“From the river to the sea, Palestine will be free”. La foto choc di un consigliere di Parma e l’indignazione che non ci sarà
Che un consigliere comunale di area Pd, membro della direzione nazionale del Pd, Marco Boschini, consigliere a Parma, si faccia immortalare sorridente davanti a un murale con la scritta “From the river to the sea, Palestine will be free” non è una svista da social né una posa goliardica. È un gesto politico di gravità considerevole. Quel motto, letto alla lettera, indica l’intero spazio che va dal fiume Giordano al mar Mediterraneo: una fascia che comprende Cisgiordania, Gaza e lo Stato di Israele. Dire che “la Palestina sarà libera” su quell’intero perimetro significa, di fatto, non lasciare spazio alla sovranità israeliana. Non è una espressione neutra di solidarietà: è una rivendicazione che sul piano geografico e politico comporta la cancellazione di Israele come realtà statuale.
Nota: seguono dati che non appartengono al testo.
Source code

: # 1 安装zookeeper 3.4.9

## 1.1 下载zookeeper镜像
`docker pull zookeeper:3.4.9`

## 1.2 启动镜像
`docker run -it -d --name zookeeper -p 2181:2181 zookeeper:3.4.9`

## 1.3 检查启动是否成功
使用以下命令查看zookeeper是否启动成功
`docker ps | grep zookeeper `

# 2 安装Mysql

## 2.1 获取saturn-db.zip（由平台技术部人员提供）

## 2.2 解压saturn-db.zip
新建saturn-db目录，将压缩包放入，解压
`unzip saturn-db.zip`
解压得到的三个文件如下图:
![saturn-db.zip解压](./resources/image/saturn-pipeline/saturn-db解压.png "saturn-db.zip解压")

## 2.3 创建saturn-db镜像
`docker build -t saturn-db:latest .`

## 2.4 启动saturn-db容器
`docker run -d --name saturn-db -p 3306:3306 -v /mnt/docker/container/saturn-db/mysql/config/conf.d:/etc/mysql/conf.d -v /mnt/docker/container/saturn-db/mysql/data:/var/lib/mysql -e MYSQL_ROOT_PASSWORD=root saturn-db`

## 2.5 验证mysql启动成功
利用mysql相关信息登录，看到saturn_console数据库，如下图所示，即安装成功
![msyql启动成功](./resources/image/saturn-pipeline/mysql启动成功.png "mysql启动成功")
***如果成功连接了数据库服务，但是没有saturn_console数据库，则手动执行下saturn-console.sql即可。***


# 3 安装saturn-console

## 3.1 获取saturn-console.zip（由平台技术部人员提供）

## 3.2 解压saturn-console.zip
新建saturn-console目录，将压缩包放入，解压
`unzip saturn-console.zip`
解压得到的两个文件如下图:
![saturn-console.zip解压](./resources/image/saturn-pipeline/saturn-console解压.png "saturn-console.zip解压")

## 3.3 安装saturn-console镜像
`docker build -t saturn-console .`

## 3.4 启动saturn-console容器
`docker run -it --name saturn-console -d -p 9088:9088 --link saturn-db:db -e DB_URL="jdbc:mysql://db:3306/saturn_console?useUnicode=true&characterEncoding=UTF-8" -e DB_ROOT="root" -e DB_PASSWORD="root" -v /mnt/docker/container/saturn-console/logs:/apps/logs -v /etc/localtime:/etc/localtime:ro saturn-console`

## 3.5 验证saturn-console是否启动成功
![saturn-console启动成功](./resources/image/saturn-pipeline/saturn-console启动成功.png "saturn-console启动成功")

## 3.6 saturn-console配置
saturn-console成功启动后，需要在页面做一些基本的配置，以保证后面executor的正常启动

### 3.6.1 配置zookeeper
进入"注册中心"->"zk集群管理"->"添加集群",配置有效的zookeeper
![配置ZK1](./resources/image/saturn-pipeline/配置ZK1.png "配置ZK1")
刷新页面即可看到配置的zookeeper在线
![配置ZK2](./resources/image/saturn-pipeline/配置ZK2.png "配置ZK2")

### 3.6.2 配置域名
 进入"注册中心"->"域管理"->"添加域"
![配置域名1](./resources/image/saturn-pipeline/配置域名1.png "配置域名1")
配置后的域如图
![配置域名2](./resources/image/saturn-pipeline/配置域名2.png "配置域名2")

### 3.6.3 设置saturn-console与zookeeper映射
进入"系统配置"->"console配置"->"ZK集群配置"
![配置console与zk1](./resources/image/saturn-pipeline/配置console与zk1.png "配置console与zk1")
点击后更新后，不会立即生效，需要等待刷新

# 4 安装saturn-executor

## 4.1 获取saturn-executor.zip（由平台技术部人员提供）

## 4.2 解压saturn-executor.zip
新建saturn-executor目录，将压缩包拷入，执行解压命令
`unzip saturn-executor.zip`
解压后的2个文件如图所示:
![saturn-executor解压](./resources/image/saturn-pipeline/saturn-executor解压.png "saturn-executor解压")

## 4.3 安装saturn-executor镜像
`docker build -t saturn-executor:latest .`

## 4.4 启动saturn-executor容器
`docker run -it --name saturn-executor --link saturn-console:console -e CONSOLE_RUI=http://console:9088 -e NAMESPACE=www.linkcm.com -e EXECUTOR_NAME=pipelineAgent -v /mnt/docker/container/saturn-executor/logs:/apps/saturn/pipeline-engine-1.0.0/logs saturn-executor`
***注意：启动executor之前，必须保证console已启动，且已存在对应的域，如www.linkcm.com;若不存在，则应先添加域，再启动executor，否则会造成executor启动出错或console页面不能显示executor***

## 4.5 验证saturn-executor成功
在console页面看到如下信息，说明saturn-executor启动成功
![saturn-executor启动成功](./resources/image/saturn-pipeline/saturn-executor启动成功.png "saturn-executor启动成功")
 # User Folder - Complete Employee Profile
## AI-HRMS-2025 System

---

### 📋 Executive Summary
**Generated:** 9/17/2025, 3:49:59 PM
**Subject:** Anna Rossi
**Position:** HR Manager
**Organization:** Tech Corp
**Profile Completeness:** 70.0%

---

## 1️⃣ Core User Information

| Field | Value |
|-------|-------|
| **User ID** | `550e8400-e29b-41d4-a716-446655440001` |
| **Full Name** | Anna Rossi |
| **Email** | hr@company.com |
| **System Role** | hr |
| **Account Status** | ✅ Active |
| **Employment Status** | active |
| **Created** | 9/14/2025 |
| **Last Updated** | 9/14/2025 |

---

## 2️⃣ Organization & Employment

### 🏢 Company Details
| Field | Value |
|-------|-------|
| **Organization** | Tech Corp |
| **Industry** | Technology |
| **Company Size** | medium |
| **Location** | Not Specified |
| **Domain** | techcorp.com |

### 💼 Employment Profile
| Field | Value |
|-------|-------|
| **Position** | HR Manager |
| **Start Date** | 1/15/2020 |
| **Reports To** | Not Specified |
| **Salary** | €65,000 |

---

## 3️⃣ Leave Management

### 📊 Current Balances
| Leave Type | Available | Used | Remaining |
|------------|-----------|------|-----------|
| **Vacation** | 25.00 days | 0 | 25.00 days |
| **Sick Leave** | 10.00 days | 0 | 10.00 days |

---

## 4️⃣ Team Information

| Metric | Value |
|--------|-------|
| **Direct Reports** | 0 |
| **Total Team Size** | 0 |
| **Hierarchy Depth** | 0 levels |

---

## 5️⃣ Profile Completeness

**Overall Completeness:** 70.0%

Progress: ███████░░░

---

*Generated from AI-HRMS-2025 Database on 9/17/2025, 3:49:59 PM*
Il Pd non è estraneo a questi passaggi ambigui. Il precedente di Reggio Emilia, con la polemica sull’invito a Francesca Albanese — che ha rimproverato il sindaco di Reggio Emilia per aver parlato di ostaggi mentre le davano un riconoscimento pubblico a Teatro — è ancora nella memoria del partito e dell’opinione pubblica. Allora la reazione fu confusa, divisa; oggi la domanda è la stessa ma più urgente: che farà il Pd adesso? Sarà in silenzio, lo caccerà, lo sanzionerà, oppure farà finta di niente?
Manifestare per Gaza, chiedere corridoi umanitari, sostenere i civili sotto i bombardamenti sono azioni legittime in democrazia. Ma esibire e promuovere simboli e slogan che storicamente sono stati usati da organizzazioni che mirano alla dissoluzione di uno Stato legittimo è altra cosa. Non si tratta più di protesta o di dissenso politico: è linguaggio che spalanca la strada alla delegittimazione, all’esclusione e, in ultima istanza, alla violenza politica. Chi assume quelle parole come manifesto non chiede soltanto giustizia per i civili: dichiara l’intento — reale o simbolico — di eliminare lo Stato avversario.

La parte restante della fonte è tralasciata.